• _BRIEF_
Of the entries below, return exactly those lines that fall between the one containing "- List of phones" and the one containing "- **What projects should we focus on?**", the two end lines included.

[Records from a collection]

■ ■ ■ ■ ■ ■ ■

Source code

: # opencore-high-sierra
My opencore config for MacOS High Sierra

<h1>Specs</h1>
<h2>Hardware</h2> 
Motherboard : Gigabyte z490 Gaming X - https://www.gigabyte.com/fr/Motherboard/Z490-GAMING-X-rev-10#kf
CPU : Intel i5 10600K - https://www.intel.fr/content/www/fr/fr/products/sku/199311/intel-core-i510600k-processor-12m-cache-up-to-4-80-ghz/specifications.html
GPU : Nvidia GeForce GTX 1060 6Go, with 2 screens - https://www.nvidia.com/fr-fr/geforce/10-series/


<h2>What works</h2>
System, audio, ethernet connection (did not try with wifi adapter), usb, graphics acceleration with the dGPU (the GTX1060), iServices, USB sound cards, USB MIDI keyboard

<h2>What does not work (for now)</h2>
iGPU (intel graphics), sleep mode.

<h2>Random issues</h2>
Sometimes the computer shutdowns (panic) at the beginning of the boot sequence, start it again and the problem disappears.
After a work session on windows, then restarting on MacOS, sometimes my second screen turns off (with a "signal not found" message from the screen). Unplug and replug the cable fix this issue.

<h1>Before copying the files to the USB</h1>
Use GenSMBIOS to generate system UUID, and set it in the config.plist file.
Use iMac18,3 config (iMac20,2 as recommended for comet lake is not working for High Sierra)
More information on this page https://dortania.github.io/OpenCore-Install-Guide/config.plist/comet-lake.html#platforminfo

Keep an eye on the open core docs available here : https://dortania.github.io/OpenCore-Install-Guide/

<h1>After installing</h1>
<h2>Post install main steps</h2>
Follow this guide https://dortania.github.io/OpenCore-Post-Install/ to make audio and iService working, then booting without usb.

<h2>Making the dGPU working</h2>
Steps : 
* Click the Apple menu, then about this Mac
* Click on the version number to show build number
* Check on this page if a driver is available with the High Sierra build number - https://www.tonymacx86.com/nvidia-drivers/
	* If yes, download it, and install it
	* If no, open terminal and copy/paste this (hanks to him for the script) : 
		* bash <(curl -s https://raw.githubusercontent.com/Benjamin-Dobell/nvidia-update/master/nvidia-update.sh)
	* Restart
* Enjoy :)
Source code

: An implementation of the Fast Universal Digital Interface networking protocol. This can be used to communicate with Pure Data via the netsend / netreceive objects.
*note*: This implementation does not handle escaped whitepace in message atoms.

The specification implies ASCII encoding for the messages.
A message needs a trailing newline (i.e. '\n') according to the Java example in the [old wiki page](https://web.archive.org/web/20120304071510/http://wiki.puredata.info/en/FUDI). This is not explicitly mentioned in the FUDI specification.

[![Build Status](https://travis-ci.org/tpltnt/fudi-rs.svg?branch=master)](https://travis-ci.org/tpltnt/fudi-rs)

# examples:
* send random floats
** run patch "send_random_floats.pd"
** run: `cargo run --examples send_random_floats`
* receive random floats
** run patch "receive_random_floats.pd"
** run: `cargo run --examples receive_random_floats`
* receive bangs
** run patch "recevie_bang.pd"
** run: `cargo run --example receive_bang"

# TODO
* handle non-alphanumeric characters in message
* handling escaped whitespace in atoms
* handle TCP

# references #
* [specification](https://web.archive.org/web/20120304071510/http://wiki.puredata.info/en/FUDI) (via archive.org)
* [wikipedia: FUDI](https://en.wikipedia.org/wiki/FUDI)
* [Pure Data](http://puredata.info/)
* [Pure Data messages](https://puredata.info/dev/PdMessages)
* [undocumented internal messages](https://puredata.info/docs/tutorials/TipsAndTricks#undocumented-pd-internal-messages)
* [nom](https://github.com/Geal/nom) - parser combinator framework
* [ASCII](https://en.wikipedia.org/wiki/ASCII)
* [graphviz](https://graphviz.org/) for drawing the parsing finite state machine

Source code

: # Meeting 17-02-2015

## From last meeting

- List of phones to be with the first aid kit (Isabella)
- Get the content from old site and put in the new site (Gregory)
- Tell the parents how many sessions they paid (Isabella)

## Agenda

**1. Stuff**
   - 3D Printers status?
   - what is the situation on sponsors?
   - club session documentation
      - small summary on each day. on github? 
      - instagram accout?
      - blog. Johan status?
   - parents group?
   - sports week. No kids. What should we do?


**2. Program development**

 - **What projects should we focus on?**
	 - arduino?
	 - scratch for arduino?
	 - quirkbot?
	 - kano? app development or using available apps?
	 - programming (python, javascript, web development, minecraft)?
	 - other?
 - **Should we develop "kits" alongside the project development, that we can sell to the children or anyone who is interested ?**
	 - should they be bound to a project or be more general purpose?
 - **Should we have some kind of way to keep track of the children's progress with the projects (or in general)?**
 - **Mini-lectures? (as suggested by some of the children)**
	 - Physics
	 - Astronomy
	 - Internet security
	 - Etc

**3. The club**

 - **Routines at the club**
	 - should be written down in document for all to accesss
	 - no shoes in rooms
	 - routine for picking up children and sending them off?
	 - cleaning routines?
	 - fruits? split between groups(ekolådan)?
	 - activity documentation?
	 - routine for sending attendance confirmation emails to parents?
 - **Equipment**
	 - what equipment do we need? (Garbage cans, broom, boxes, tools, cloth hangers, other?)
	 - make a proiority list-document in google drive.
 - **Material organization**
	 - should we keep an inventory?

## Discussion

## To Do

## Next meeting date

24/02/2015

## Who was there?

■ ■ ■ ■ ■ ■ ■

• _OUTPUT FOR THIS TASK_
- List of phones to be with the first aid kit (Isabella)
- Get the content from old site and put in the new site (Gregory)
- Tell the parents how many sessions they paid (Isabella)

## Agenda

**1. Stuff**
   - 3D Printers status?
   - what is the situation on sponsors?
   - club session documentation
      - small summary on each day. on github? 
      - instagram accout?
      - blog. Johan status?
   - parents group?
   - sports week. No kids. What should we do?


**2. Program development**

 - **What projects should we focus on?**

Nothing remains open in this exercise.